*Work to be completed*
This task calls for copying every line in the data below that contains the word "first".

*Supplied material*

----------------

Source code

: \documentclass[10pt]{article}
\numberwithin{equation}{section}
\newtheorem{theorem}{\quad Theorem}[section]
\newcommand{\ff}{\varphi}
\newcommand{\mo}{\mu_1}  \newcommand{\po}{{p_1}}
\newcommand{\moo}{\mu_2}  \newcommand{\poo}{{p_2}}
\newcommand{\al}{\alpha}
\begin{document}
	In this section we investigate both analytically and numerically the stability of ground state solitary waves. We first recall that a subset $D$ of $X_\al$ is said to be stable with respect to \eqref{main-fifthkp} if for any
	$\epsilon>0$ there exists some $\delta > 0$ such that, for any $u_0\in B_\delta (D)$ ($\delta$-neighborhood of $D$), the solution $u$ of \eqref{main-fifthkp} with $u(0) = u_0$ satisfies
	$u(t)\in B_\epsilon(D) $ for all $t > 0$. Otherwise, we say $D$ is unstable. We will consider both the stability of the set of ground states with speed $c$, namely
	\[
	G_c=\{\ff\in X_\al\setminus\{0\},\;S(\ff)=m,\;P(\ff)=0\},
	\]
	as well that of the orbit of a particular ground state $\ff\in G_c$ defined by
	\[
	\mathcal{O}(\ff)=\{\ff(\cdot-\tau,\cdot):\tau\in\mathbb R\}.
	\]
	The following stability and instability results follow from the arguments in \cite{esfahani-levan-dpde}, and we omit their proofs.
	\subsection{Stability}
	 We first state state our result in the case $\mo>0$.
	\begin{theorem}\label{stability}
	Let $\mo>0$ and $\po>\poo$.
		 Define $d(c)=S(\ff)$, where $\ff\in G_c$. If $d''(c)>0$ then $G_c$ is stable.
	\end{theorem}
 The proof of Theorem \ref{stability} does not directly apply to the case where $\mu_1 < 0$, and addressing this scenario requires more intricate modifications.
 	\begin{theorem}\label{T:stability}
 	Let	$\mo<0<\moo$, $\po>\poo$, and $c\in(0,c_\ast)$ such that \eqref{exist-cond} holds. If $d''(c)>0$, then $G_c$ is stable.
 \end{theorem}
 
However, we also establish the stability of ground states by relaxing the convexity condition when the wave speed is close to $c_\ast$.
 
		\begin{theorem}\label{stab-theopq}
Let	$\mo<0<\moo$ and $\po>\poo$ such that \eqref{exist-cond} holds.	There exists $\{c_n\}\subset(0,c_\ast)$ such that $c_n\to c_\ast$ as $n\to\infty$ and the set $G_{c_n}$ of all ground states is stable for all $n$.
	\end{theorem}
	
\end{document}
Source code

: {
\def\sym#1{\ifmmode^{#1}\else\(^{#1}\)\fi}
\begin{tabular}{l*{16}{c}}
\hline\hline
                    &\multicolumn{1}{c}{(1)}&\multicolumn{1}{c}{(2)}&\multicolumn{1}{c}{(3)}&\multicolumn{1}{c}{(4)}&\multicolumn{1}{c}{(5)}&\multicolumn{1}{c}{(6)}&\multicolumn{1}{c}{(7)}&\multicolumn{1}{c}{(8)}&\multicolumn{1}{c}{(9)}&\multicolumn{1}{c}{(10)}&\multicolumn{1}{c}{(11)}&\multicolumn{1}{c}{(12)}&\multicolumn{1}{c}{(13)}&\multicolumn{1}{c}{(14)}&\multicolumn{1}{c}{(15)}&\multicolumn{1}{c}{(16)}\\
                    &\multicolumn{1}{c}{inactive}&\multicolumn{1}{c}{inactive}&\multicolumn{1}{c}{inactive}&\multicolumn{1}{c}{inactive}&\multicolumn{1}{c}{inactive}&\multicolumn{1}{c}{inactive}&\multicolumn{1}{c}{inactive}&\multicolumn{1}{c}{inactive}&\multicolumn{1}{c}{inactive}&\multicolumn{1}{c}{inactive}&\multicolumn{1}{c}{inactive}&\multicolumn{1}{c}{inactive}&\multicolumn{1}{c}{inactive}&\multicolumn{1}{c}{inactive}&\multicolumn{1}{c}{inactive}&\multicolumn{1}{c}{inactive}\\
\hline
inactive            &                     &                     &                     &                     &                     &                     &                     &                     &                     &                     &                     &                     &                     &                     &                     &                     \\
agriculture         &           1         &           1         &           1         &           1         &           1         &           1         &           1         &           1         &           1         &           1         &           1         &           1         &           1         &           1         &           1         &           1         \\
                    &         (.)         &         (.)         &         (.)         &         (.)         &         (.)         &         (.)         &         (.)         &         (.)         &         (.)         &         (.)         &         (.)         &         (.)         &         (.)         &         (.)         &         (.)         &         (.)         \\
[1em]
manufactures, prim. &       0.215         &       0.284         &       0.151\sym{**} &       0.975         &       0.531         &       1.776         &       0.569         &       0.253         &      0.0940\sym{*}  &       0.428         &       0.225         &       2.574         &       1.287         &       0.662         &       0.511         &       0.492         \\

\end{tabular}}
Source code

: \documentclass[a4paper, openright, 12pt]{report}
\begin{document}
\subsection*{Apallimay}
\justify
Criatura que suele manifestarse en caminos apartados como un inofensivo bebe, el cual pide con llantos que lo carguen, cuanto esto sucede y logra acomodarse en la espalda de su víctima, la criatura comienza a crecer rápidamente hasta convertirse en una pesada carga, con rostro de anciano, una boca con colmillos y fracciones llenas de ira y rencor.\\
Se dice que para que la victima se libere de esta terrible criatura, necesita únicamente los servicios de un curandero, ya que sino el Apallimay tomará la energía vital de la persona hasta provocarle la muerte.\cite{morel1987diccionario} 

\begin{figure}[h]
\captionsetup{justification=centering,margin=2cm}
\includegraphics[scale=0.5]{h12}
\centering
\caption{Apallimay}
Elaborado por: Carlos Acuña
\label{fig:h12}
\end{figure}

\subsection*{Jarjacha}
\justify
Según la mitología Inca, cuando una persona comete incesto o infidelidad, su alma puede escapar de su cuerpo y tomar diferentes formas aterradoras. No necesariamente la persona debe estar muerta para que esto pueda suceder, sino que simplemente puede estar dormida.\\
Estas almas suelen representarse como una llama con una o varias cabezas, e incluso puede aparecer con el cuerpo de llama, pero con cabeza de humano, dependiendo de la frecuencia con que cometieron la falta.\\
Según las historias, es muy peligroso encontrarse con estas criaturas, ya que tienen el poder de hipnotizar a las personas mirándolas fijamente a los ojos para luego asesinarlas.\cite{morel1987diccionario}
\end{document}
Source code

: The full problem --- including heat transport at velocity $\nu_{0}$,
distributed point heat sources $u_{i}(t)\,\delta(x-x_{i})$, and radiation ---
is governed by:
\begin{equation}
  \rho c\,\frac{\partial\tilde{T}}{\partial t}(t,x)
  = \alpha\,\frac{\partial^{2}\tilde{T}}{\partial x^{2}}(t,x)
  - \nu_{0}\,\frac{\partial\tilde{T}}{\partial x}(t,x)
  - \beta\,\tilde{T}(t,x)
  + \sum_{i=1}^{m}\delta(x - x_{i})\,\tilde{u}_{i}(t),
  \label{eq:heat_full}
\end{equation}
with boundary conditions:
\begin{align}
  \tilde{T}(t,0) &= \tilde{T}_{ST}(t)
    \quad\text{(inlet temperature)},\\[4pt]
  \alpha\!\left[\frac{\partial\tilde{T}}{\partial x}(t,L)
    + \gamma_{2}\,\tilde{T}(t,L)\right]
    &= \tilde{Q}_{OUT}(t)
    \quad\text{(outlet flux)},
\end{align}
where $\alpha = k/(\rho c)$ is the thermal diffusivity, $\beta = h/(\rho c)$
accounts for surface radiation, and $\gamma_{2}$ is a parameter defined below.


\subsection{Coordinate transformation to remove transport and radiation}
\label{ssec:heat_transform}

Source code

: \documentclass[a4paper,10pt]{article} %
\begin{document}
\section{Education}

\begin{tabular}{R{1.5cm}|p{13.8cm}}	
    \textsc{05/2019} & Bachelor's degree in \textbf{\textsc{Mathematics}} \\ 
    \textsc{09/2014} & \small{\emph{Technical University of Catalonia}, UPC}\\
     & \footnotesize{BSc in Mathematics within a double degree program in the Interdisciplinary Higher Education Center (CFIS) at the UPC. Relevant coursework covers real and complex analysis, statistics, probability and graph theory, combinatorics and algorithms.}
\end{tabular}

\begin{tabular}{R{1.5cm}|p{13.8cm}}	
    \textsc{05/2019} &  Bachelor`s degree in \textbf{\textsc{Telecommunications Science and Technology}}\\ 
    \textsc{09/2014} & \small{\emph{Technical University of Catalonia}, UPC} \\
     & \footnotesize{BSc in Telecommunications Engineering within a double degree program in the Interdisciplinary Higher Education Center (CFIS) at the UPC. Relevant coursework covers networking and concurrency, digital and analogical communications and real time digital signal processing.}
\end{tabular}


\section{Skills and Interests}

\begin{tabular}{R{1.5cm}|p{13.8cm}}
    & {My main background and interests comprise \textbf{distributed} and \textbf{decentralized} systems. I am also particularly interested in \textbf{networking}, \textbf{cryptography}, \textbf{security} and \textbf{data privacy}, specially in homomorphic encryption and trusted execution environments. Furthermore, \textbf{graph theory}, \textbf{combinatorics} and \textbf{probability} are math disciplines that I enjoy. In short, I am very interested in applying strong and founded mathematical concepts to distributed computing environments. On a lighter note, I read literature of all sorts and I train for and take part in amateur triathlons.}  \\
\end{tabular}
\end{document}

----------------

*Your response*
	In this section we investigate both analytically and numerically the stability of ground state solitary waves. We first recall that a subset $D$ of $X_\al$ is said to be stable with respect to \eqref{main-fifthkp} if for any
	 We first state state our result in the case $\mo>0$.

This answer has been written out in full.